Tor - University of British Columbia

B Advanced Science
Semester 1, 2019
"Too many people say no in life" and "Just send it" were frequently uttered. Also "I love exchange"

Academic experience

So I had to do 5 courses to be credited with 4 UQ courses, this was a bit annoying as I had many friends doing 4 or even just three... seemed to be just the Australians that had to do 5 - however I think this is the standard study load at UBC and I didn't find it too bad. Different people will say different things about whether courses are harder or easier than UQ and really it depends on your degree and the specific courses you choose - just be smart about it and choose ones that you think won't take too much of your time so you can spend more time enjoying yourself. I chose subjects that I already had good background in and that were exam-heavy so I hardly had any assignments and could get away with very little work outside of exam season and that worked very well for me. Lectures not being recorded is a bit of a pain especially on those hungover mornings when you have an 8am or 9am... but it is what it is. I found it very difficult to get courses credited, despite the fact that I had saved up electives - so make sure you save up as many electives as possible and allow yourself flexibility. Just realise that you probably won't be able to find an equivalent of the course you want to do over there that UQ abroad will approve, so have lots of backups available! Much of it you don't actually sort out until you are over there and you may change a couple of classes in the first two weeks but I didn't find that a problem.

Personal experience

Before you go on exchange you hear a lot of waffle about how you make such amazing lifelong friends and blah blah blah... But it is actually true. You find yourself surrounded by like-minded people (those also willing to go on adventure like exchange, who are also keen to party and have fun, but who are also intelligent and educated), from all over the world. If you do it right you might end up as lucky as I was, with a group of friends that you're slightly worried are better than the ones you have back home and that you don't ever want to leave - saying goodbye was very hard but many I hope to see again! 

For me a big reason for going to UBC was for the skiing, I had two season passes; one for Grouse (one of Vancouver's local mountains - you can even get there by public transport or a very easy Evo ride) and one for Whistler (the big one). The ski season wasn't actually the best and so I ended up only using the Grouse pass several times (which still probably paid it off as I got the early bird price) and instead made the trek up to Whistler (which will always have better snow) most weekends for a day trip. It's an incredible ski resort - absolutely massive!
I also visited Banff and Jasper during the Spring Break and that was amazing - highly recommend a visit!
Vancouver island is also a very cool place to explore - especially if you get off the beaten trail and find yourself in a campsite with nobody else for miles!

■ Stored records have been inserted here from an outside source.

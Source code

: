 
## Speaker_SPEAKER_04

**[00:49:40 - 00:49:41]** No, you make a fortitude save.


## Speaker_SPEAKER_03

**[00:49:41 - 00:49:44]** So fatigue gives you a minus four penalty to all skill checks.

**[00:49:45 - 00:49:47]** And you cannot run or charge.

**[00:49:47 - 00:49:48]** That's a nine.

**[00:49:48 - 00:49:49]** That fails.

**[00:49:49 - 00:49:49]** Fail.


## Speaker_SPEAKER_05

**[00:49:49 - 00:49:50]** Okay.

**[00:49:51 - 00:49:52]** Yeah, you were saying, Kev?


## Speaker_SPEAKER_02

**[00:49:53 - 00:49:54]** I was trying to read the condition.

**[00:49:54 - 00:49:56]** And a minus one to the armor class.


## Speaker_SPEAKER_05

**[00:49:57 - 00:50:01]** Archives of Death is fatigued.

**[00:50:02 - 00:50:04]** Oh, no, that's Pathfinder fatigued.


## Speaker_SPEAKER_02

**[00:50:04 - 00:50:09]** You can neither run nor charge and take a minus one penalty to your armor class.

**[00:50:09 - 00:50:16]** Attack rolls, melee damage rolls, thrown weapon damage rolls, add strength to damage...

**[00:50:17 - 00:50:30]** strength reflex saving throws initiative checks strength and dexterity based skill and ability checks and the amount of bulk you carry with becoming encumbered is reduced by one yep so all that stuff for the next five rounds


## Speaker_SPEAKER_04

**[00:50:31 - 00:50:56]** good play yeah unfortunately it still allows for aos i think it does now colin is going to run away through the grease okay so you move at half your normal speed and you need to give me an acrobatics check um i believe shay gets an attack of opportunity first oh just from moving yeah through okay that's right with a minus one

I think the main personal skills I developed were definitely mostly social in nature – going to a country not knowing anyone is intimating and, as with anything that pushes the boundaries of your comfort zone, you learn a lot from it!

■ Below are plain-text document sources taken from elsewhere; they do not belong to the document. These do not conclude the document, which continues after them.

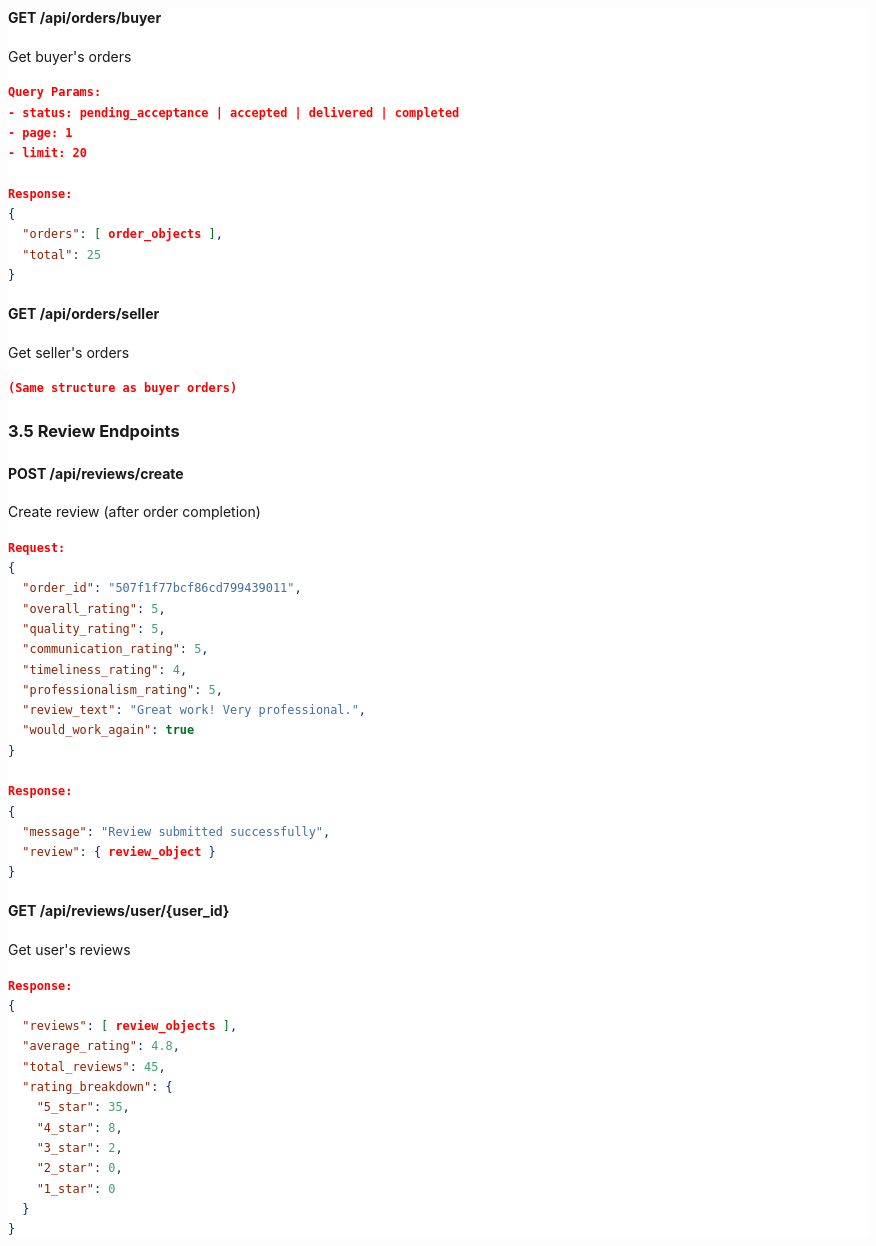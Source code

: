 #### GET /api/orders/buyer
Get buyer's orders
```json
Query Params:
- status: pending_acceptance | accepted | delivered | completed
- page: 1
- limit: 20

Response:
{
  "orders": [ order_objects ],
  "total": 25
}
```

#### GET /api/orders/seller
Get seller's orders
```json
(Same structure as buyer orders)
```

### 3.5 Review Endpoints

#### POST /api/reviews/create
Create review (after order completion)
```json
Request:
{
  "order_id": "507f1f77bcf86cd799439011",
  "overall_rating": 5,
  "quality_rating": 5,
  "communication_rating": 5,
  "timeliness_rating": 4,
  "professionalism_rating": 5,
  "review_text": "Great work! Very professional.",
  "would_work_again": true
}

Response:
{
  "message": "Review submitted successfully",
  "review": { review_object }
}
```

#### GET /api/reviews/user/{user_id}
Get user's reviews
```json
Response:
{
  "reviews": [ review_objects ],
  "average_rating": 4.8,
  "total_reviews": 45,
  "rating_breakdown": {
    "5_star": 35,
    "4_star": 8,
    "3_star": 2,
    "2_star": 0,
    "1_star": 0
  }
}
```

I lived on campus in Fairview crescent. My advice: Live on campus and live in Fairview crescent. Fullstop.
Put it as your first preference and Walter Gage as your second preference. Basically they put the majority of exchange students in Fairview and then a few in Walter gage and while the latter may have it perks, you want to be where the party is and they aren’t super close to each other. I’m pretty sure you can request a transfer once you’ve already moved in so if you get put in Gage don’t panic. Wait until you’ve moved in then find some friends who have a free room in Fairview and move there. If you’re a quieter or less outgoing person Gage may suit you.


Costs vary for everyone on different things. I'd just say this as a general rule: Between the grants/scholarships, the HELP loans, money from family and all your savings – aim for between 15-20k AUD depending on how much travel you plan to do before/after the exchange. Maybe you could get away with less, but you don't want to run out. Just know its always going to cost more than you think it will so don't be too relaxed with your money at the start and suffer later on.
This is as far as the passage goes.